Into the 20th century, governments around the world withheld the right of women to vote. In the United States, Alice Paul and her fellow suffragists in 1917 built on the work of pioneering suffragists such as Susan B. Anthony and Elizabeth Cady Stanton and took the unprecedented step of picketing the White House. They called themselves the Silent Sentinels and stood guard holding large signs with slogans such as “Mr. President, how long must women wait for liberty?”

Although they stood still and silent, their vigil drew ridicule and abuse from crowds that gathered to taunt them. Eventually, the women were arrested for obstructing sidewalk traffic. In prison the suffragists were subjected to force-feeding and humiliation. After they were released, many of the suffragists immediately returned to the White House to protest.

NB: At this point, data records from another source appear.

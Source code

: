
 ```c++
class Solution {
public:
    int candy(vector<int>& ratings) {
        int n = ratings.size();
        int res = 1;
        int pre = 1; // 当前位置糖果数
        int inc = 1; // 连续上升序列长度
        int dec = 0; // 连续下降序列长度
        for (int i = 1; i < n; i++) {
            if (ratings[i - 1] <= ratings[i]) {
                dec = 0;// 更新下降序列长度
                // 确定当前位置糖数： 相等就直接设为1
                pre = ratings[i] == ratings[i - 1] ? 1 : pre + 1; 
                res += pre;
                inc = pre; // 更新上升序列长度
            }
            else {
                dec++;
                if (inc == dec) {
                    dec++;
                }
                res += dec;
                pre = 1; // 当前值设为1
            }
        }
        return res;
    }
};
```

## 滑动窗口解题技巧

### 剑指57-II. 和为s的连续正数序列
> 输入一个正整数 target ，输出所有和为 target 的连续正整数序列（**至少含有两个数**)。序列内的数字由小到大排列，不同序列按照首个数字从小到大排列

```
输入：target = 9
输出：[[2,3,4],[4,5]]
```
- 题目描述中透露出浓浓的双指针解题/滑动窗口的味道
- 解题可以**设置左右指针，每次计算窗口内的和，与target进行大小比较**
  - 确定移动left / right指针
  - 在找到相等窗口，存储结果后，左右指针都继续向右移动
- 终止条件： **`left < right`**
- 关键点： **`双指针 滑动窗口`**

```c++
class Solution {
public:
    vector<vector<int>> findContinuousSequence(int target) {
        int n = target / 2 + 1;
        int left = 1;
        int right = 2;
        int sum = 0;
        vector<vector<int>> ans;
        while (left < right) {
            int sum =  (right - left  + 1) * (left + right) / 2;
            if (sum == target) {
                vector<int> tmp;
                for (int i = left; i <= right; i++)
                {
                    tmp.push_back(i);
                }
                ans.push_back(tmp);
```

Reports of the treatment of the suffragists in the newspapers began to sway public opinion. “Americans didn’t think women should be treated that way,” Walton said. “They also recognized their courage and they recognized they were not going to abandon the struggle for the vote. A wave of sympathy began to build for them.”

The Silent Sentinels’ protest lasted for two years and four months. Their protest ended the day in 1919 that both the Senate and the House of Representatives passed the 19th amendment to the U.S. Constitution, giving women the right to vote the following year.

“The lesson is,” Walton said, “you just don’t give up. You just keep on keeping on.”

Iranian women show no signs of giving up either. For her own safety, Iranian activist Masih Alinejad works to end the enforced hijab from outside her native country. Her online movement, My Stealthy Freedom, posts images of Iranian women not wearing a hijab.

“The authorities are watching me, and my campaign, because they know how powerful it is that ordinary women are protesting,” Alinejad told The Guardian, a British daily newspaper. “We’re like the suffragettes. We’re risking breaking the law for something we absolutely know is right.”